H. S. Teoh hsteoh at qfbox.info
Thu Jun 8 20:55:20 UTC 2023


On Thu, Jun 08, 2023 at 05:34:40PM +0000, Ernesto Castellotti via Digitalmars-d wrote:
> On Thursday, 8 June 2023 at 17:20:25 UTC, Johan wrote:
> > So every release is maintaining the level of immaturity (note: .0
> > releases I don't even consider, .1 or .2 (what LDC uses) is slightly
> > better).
[...]
> Personally I only use GDC in production and I've never had any
> surprises with their releases, I honestly would never use DMD in
> production I consider the quality of the backend insufficient for
> serious use in production.  I don't want to say a heresy, but
> sincerely if I had to decide for D the first thing I would do is stop
> work on DMD I don't see the real usefulness when we have LDC and GDC.
> Probably the primary development could be done on LDC to not have to
> be conditioned by the release times of GCC.

DMD is Walter's baby, and he'll probably let it go only over his dead
body. :-D

To be fair, though, for all its flaws DMD has one upside: super-fast
compile speed, which is valuable during development because the shorter
your code-compile-test cycle is, the more productive you are.

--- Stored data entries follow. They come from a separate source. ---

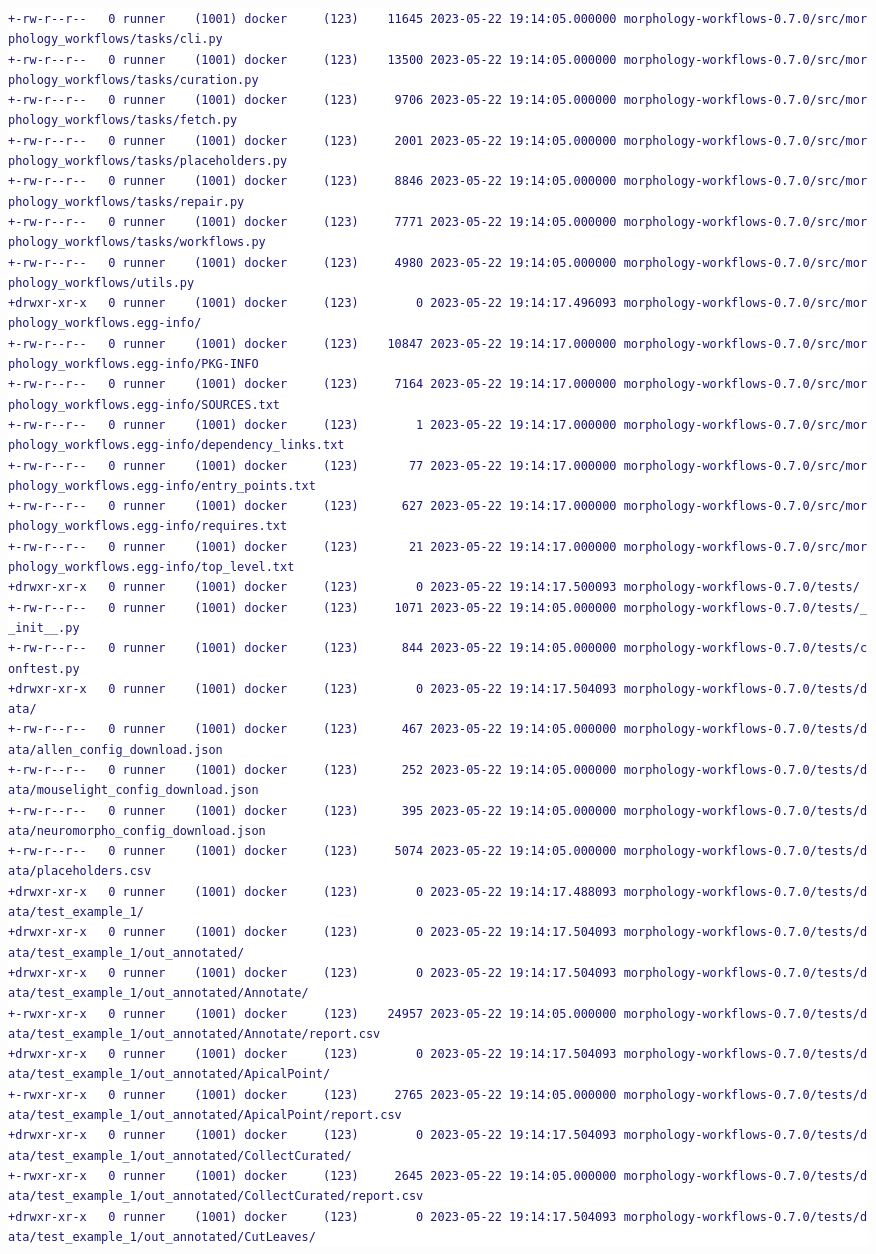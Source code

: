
```diff
+-rw-r--r--   0 runner    (1001) docker     (123)    11645 2023-05-22 19:14:05.000000 morphology-workflows-0.7.0/src/morphology_workflows/tasks/cli.py
+-rw-r--r--   0 runner    (1001) docker     (123)    13500 2023-05-22 19:14:05.000000 morphology-workflows-0.7.0/src/morphology_workflows/tasks/curation.py
+-rw-r--r--   0 runner    (1001) docker     (123)     9706 2023-05-22 19:14:05.000000 morphology-workflows-0.7.0/src/morphology_workflows/tasks/fetch.py
+-rw-r--r--   0 runner    (1001) docker     (123)     2001 2023-05-22 19:14:05.000000 morphology-workflows-0.7.0/src/morphology_workflows/tasks/placeholders.py
+-rw-r--r--   0 runner    (1001) docker     (123)     8846 2023-05-22 19:14:05.000000 morphology-workflows-0.7.0/src/morphology_workflows/tasks/repair.py
+-rw-r--r--   0 runner    (1001) docker     (123)     7771 2023-05-22 19:14:05.000000 morphology-workflows-0.7.0/src/morphology_workflows/tasks/workflows.py
+-rw-r--r--   0 runner    (1001) docker     (123)     4980 2023-05-22 19:14:05.000000 morphology-workflows-0.7.0/src/morphology_workflows/utils.py
+drwxr-xr-x   0 runner    (1001) docker     (123)        0 2023-05-22 19:14:17.496093 morphology-workflows-0.7.0/src/morphology_workflows.egg-info/
+-rw-r--r--   0 runner    (1001) docker     (123)    10847 2023-05-22 19:14:17.000000 morphology-workflows-0.7.0/src/morphology_workflows.egg-info/PKG-INFO
+-rw-r--r--   0 runner    (1001) docker     (123)     7164 2023-05-22 19:14:17.000000 morphology-workflows-0.7.0/src/morphology_workflows.egg-info/SOURCES.txt
+-rw-r--r--   0 runner    (1001) docker     (123)        1 2023-05-22 19:14:17.000000 morphology-workflows-0.7.0/src/morphology_workflows.egg-info/dependency_links.txt
+-rw-r--r--   0 runner    (1001) docker     (123)       77 2023-05-22 19:14:17.000000 morphology-workflows-0.7.0/src/morphology_workflows.egg-info/entry_points.txt
+-rw-r--r--   0 runner    (1001) docker     (123)      627 2023-05-22 19:14:17.000000 morphology-workflows-0.7.0/src/morphology_workflows.egg-info/requires.txt
+-rw-r--r--   0 runner    (1001) docker     (123)       21 2023-05-22 19:14:17.000000 morphology-workflows-0.7.0/src/morphology_workflows.egg-info/top_level.txt
+drwxr-xr-x   0 runner    (1001) docker     (123)        0 2023-05-22 19:14:17.500093 morphology-workflows-0.7.0/tests/
+-rw-r--r--   0 runner    (1001) docker     (123)     1071 2023-05-22 19:14:05.000000 morphology-workflows-0.7.0/tests/__init__.py
+-rw-r--r--   0 runner    (1001) docker     (123)      844 2023-05-22 19:14:05.000000 morphology-workflows-0.7.0/tests/conftest.py
+drwxr-xr-x   0 runner    (1001) docker     (123)        0 2023-05-22 19:14:17.504093 morphology-workflows-0.7.0/tests/data/
+-rw-r--r--   0 runner    (1001) docker     (123)      467 2023-05-22 19:14:05.000000 morphology-workflows-0.7.0/tests/data/allen_config_download.json
+-rw-r--r--   0 runner    (1001) docker     (123)      252 2023-05-22 19:14:05.000000 morphology-workflows-0.7.0/tests/data/mouselight_config_download.json
+-rw-r--r--   0 runner    (1001) docker     (123)      395 2023-05-22 19:14:05.000000 morphology-workflows-0.7.0/tests/data/neuromorpho_config_download.json
+-rw-r--r--   0 runner    (1001) docker     (123)     5074 2023-05-22 19:14:05.000000 morphology-workflows-0.7.0/tests/data/placeholders.csv
+drwxr-xr-x   0 runner    (1001) docker     (123)        0 2023-05-22 19:14:17.488093 morphology-workflows-0.7.0/tests/data/test_example_1/
+drwxr-xr-x   0 runner    (1001) docker     (123)        0 2023-05-22 19:14:17.504093 morphology-workflows-0.7.0/tests/data/test_example_1/out_annotated/
+drwxr-xr-x   0 runner    (1001) docker     (123)        0 2023-05-22 19:14:17.504093 morphology-workflows-0.7.0/tests/data/test_example_1/out_annotated/Annotate/
+-rwxr-xr-x   0 runner    (1001) docker     (123)    24957 2023-05-22 19:14:05.000000 morphology-workflows-0.7.0/tests/data/test_example_1/out_annotated/Annotate/report.csv
+drwxr-xr-x   0 runner    (1001) docker     (123)        0 2023-05-22 19:14:17.504093 morphology-workflows-0.7.0/tests/data/test_example_1/out_annotated/ApicalPoint/
+-rwxr-xr-x   0 runner    (1001) docker     (123)     2765 2023-05-22 19:14:05.000000 morphology-workflows-0.7.0/tests/data/test_example_1/out_annotated/ApicalPoint/report.csv
+drwxr-xr-x   0 runner    (1001) docker     (123)        0 2023-05-22 19:14:17.504093 morphology-workflows-0.7.0/tests/data/test_example_1/out_annotated/CollectCurated/
+-rwxr-xr-x   0 runner    (1001) docker     (123)     2645 2023-05-22 19:14:05.000000 morphology-workflows-0.7.0/tests/data/test_example_1/out_annotated/CollectCurated/report.csv
+drwxr-xr-x   0 runner    (1001) docker     (123)        0 2023-05-22 19:14:17.504093 morphology-workflows-0.7.0/tests/data/test_example_1/out_annotated/CutLeaves/
```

For final builds of almost anything (except shell-script replacements
where codegen quality is irrelevant), I wouldn't touch DMD with a
10-foot pole. Its codegen quality is just too low, esp. when it comes to
performance of the resulting executable. Over the years I've
consistently gotten 30-40% speed improvements with LDC over DMD,
sometimes even 50%.  LDC is my go-to compiler for serious work.  Once in
a while I use gdc and find that it has comparable codegen quality to
LDC.


T

-- 
In theory, there is no difference between theory and practice.